Dataset entries:

....

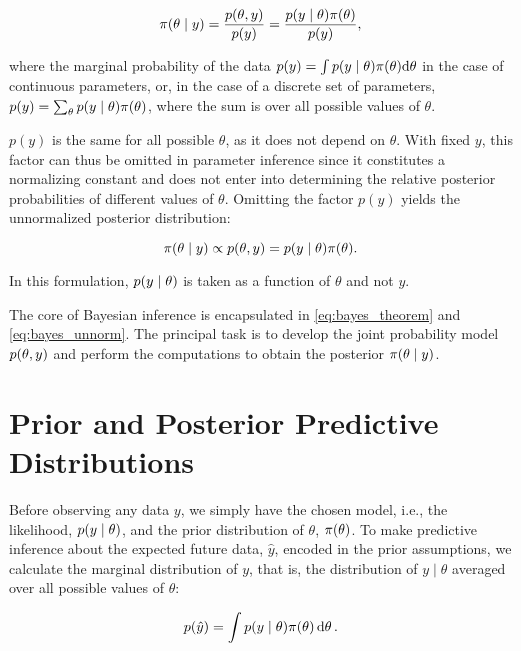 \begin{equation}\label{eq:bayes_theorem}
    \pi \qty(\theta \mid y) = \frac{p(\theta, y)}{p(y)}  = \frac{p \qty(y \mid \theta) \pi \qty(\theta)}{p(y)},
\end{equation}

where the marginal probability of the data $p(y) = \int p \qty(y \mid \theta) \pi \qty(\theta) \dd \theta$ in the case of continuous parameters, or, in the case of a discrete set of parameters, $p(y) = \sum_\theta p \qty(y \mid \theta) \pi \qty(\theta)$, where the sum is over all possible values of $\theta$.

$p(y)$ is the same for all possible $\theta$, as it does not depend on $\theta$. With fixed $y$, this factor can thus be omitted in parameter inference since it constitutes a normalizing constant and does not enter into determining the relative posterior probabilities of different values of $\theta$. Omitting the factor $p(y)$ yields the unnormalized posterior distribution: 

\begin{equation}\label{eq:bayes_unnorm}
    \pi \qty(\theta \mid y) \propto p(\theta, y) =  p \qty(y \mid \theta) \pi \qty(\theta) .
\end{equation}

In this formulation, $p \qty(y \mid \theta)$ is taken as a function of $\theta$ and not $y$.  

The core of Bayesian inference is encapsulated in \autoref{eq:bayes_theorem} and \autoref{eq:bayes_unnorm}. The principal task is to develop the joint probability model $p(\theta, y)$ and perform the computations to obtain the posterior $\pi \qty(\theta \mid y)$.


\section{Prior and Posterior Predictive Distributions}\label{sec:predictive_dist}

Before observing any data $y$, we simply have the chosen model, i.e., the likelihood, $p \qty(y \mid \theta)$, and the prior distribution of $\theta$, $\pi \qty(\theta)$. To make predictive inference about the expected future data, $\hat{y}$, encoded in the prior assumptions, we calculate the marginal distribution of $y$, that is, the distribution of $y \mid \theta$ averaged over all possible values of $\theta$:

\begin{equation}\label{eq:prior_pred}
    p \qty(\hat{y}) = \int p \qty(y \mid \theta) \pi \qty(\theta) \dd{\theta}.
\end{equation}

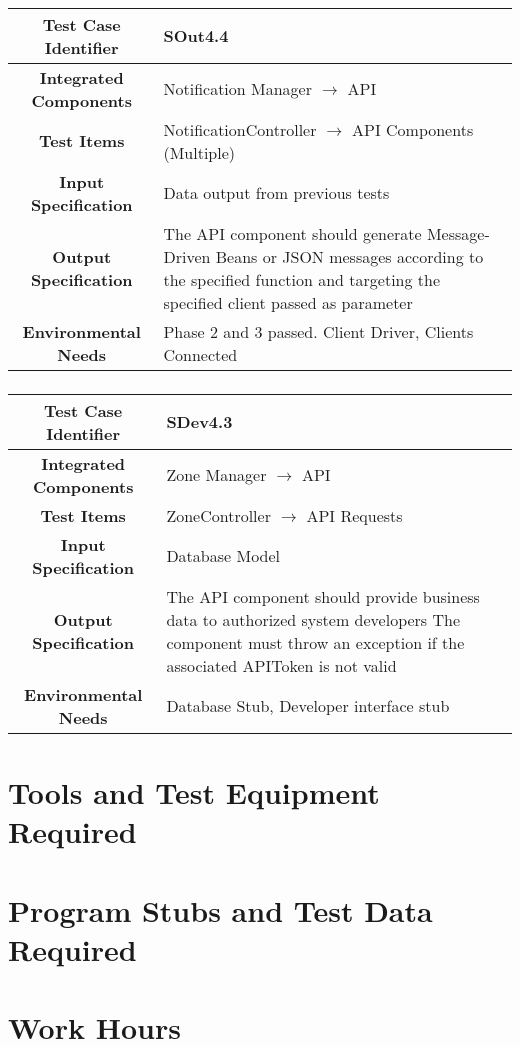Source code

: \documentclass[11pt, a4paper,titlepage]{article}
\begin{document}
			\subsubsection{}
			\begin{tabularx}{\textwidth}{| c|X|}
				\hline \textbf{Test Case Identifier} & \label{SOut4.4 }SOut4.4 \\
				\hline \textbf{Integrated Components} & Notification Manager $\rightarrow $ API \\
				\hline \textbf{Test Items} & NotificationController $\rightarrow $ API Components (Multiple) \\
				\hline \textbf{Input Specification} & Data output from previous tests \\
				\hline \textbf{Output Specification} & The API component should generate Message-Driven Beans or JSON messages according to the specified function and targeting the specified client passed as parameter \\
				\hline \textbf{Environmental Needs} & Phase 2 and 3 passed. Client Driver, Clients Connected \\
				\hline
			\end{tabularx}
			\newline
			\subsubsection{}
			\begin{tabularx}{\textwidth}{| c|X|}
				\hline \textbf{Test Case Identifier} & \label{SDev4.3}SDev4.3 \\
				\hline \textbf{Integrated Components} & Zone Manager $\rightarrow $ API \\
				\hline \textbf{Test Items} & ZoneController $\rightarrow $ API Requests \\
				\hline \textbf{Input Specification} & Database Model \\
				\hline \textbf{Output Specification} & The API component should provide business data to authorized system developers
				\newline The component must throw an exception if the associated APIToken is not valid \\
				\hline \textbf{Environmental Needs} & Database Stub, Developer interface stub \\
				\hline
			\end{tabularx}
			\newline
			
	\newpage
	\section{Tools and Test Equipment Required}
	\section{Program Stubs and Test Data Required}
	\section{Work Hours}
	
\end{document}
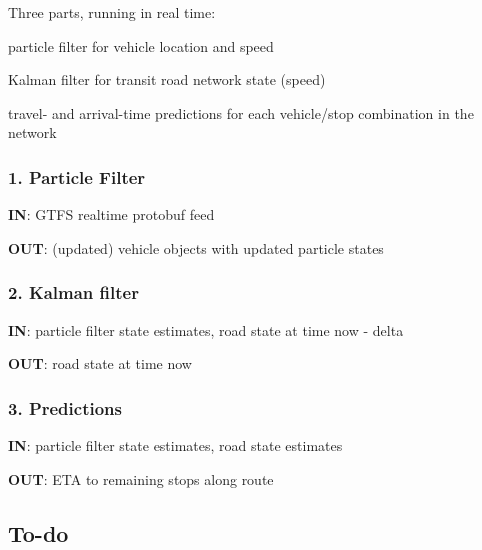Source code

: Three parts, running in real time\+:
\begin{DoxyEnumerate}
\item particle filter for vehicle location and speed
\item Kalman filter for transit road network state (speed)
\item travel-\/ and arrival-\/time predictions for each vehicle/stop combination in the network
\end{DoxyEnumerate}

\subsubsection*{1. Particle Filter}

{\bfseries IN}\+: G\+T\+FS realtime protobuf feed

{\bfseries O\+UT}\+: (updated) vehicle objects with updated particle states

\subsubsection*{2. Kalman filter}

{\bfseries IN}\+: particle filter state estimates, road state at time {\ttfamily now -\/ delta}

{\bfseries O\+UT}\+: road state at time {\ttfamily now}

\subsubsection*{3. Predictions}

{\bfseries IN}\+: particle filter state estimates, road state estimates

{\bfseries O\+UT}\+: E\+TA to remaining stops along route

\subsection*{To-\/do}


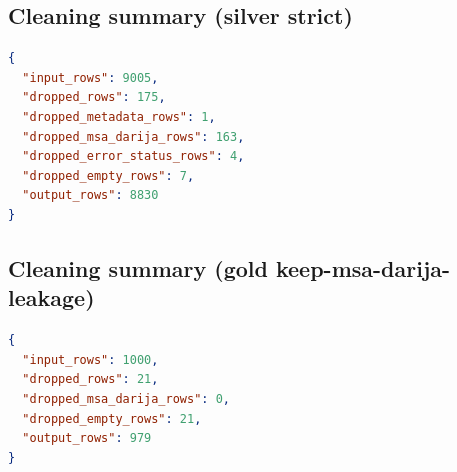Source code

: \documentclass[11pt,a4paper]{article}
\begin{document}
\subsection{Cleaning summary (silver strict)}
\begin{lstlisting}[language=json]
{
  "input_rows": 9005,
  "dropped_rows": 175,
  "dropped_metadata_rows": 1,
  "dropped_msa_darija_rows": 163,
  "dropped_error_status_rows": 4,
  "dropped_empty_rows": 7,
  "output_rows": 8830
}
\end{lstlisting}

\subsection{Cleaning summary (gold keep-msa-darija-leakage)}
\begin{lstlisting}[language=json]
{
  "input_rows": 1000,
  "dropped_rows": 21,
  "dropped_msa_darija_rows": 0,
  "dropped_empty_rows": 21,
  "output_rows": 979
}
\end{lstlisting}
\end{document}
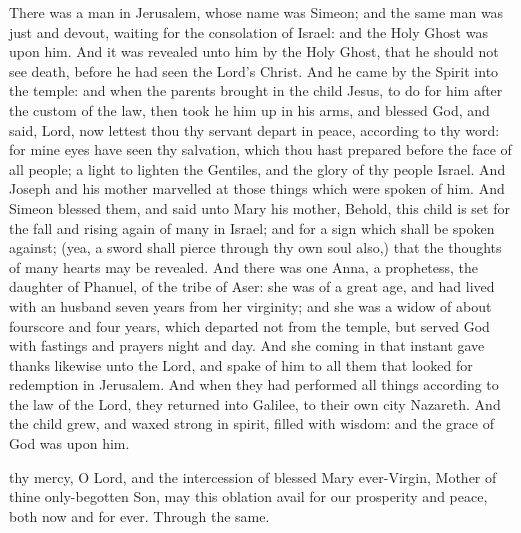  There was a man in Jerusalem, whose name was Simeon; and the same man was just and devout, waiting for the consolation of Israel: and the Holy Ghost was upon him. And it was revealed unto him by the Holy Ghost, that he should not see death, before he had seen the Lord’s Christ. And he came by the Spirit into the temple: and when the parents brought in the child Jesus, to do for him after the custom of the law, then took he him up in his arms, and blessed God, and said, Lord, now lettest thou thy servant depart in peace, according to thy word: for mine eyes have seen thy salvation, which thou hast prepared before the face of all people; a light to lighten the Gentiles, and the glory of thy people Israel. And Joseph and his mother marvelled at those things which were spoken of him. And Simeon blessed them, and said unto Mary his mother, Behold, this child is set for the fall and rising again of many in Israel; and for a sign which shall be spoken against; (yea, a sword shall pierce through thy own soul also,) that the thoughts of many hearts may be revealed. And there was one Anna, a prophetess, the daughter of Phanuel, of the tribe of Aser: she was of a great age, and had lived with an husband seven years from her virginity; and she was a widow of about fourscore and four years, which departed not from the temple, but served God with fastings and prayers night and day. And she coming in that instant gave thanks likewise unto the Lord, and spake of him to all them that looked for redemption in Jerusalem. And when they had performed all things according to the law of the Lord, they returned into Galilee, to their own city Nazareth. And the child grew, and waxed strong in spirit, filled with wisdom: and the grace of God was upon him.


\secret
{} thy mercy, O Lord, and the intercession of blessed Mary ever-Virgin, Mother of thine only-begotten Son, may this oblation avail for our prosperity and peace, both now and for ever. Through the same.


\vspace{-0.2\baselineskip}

....

-- Work order --
Exclude the pictures, then write out every record exactly as it stands.

-- Task solution --
 \begin{equation}\label{eq:bayes_theorem}
    \pi \qty(\theta \mid y) = \frac{p(\theta, y)}{p(y)}  = \frac{p \qty(y \mid \theta) \pi \qty(\theta)}{p(y)},
\end{equation}

where the marginal probability of the data $p(y) = \int p \qty(y \mid \theta) \pi \qty(\theta) \dd \theta$ in the case of continuous parameters, or, in the case of a discrete set of parameters, $p(y) = \sum_\theta p \qty(y \mid \theta) \pi \qty(\theta)$, where the sum is over all possible values of $\theta$.

$p(y)$ is the same for all possible $\theta$, as it does not depend on $\theta$. With fixed $y$, this factor can thus be omitted in parameter inference since it constitutes a normalizing constant and does not enter into determining the relative posterior probabilities of different values of $\theta$. Omitting the factor $p(y)$ yields the unnormalized posterior distribution: 

\begin{equation}\label{eq:bayes_unnorm}
    \pi \qty(\theta \mid y) \propto p(\theta, y) =  p \qty(y \mid \theta) \pi \qty(\theta) .
\end{equation}

In this formulation, $p \qty(y \mid \theta)$ is taken as a function of $\theta$ and not $y$.  

The core of Bayesian inference is encapsulated in \autoref{eq:bayes_theorem} and \autoref{eq:bayes_unnorm}. The principal task is to develop the joint probability model $p(\theta, y)$ and perform the computations to obtain the posterior $\pi \qty(\theta \mid y)$.


\section{Prior and Posterior Predictive Distributions}\label{sec:predictive_dist}

Before observing any data $y$, we simply have the chosen model, i.e., the likelihood, $p \qty(y \mid \theta)$, and the prior distribution of $\theta$, $\pi \qty(\theta)$. To make predictive inference about the expected future data, $\hat{y}$, encoded in the prior assumptions, we calculate the marginal distribution of $y$, that is, the distribution of $y \mid \theta$ averaged over all possible values of $\theta$:

\begin{equation}\label{eq:prior_pred}
    p \qty(\hat{y}) = \int p \qty(y \mid \theta) \pi \qty(\theta) \dd{\theta}.
\end{equation}

Source code

: \documentclass[11pt, a4paper,titlepage]{article}
\begin{document}
			\subsubsection{}
			\begin{tabularx}{\textwidth}{| c|X|}
				\hline \textbf{Test Case Identifier} & \label{SOut4.4 }SOut4.4 \\
				\hline \textbf{Integrated Components} & Notification Manager $\rightarrow $ API \\
				\hline \textbf{Test Items} & NotificationController $\rightarrow $ API Components (Multiple) \\
				\hline \textbf{Input Specification} & Data output from previous tests \\
				\hline \textbf{Output Specification} & The API component should generate Message-Driven Beans or JSON messages according to the specified function and targeting the specified client passed as parameter \\
				\hline \textbf{Environmental Needs} & Phase 2 and 3 passed. Client Driver, Clients Connected \\
				\hline
			\end{tabularx}
			\newline
			\subsubsection{}
			\begin{tabularx}{\textwidth}{| c|X|}
				\hline \textbf{Test Case Identifier} & \label{SDev4.3}SDev4.3 \\
				\hline \textbf{Integrated Components} & Zone Manager $\rightarrow $ API \\
				\hline \textbf{Test Items} & ZoneController $\rightarrow $ API Requests \\
				\hline \textbf{Input Specification} & Database Model \\
				\hline \textbf{Output Specification} & The API component should provide business data to authorized system developers
				\newline The component must throw an exception if the associated APIToken is not valid \\
				\hline \textbf{Environmental Needs} & Database Stub, Developer interface stub \\
				\hline
			\end{tabularx}
			\newline
			
	\newpage
	\section{Tools and Test Equipment Required}
	\section{Program Stubs and Test Data Required}
	\section{Work Hours}
	
\end{document}
Source code

: Three parts, running in real time\+:
\begin{DoxyEnumerate}
\item particle filter for vehicle location and speed
\item Kalman filter for transit road network state (speed)
\item travel-\/ and arrival-\/time predictions for each vehicle/stop combination in the network
\end{DoxyEnumerate}

\subsubsection*{1. Particle Filter}

{\bfseries IN}\+: G\+T\+FS realtime protobuf feed

{\bfseries O\+UT}\+: (updated) vehicle objects with updated particle states

\subsubsection*{2. Kalman filter}

{\bfseries IN}\+: particle filter state estimates, road state at time {\ttfamily now -\/ delta}

{\bfseries O\+UT}\+: road state at time {\ttfamily now}

\subsubsection*{3. Predictions}

{\bfseries IN}\+: particle filter state estimates, road state estimates

{\bfseries O\+UT}\+: E\+TA to remaining stops along route

\subsection*{To-\/do}


Source code

: \documentclass[11pt,a4paper]{article}
\begin{document}
\subsection{Cleaning summary (silver strict)}
\begin{lstlisting}[language=json]
{
  "input_rows": 9005,
  "dropped_rows": 175,
  "dropped_metadata_rows": 1,
  "dropped_msa_darija_rows": 163,
  "dropped_error_status_rows": 4,
  "dropped_empty_rows": 7,
  "output_rows": 8830
}
\end{lstlisting}

\subsection{Cleaning summary (gold keep-msa-darija-leakage)}
\begin{lstlisting}[language=json]
{
  "input_rows": 1000,
  "dropped_rows": 21,
  "dropped_msa_darija_rows": 0,
  "dropped_empty_rows": 21,
  "output_rows": 979
}
\end{lstlisting}
\end{document}
  There was a man in Jerusalem, whose name was Simeon; and the same man was just and devout, waiting for the consolation of Israel: and the Holy Ghost was upon him. And it was revealed unto him by the Holy Ghost, that he should not see death, before he had seen the Lord’s Christ. And he came by the Spirit into the temple: and when the parents brought in the child Jesus, to do for him after the custom of the law, then took he him up in his arms, and blessed God, and said, Lord, now lettest thou thy servant depart in peace, according to thy word: for mine eyes have seen thy salvation, which thou hast prepared before the face of all people; a light to lighten the Gentiles, and the glory of thy people Israel. And Joseph and his mother marvelled at those things which were spoken of him. And Simeon blessed them, and said unto Mary his mother, Behold, this child is set for the fall and rising again of many in Israel; and for a sign which shall be spoken against; (yea, a sword shall pierce through thy own soul also,) that the thoughts of many hearts may be revealed. And there was one Anna, a prophetess, the daughter of Phanuel, of the tribe of Aser: she was of a great age, and had lived with an husband seven years from her virginity; and she was a widow of about fourscore and four years, which departed not from the temple, but served God with fastings and prayers night and day. And she coming in that instant gave thanks likewise unto the Lord, and spake of him to all them that looked for redemption in Jerusalem. And when they had performed all things according to the law of the Lord, they returned into Galilee, to their own city Nazareth. And the child grew, and waxed strong in spirit, filled with wisdom: and the grace of God was upon him.


\secret
{} thy mercy, O Lord, and the intercession of blessed Mary ever-Virgin, Mother of thine only-begotten Son, may this oblation avail for our prosperity and peace, both now and for ever. Through the same.


\vspace{-0.2\baselineskip}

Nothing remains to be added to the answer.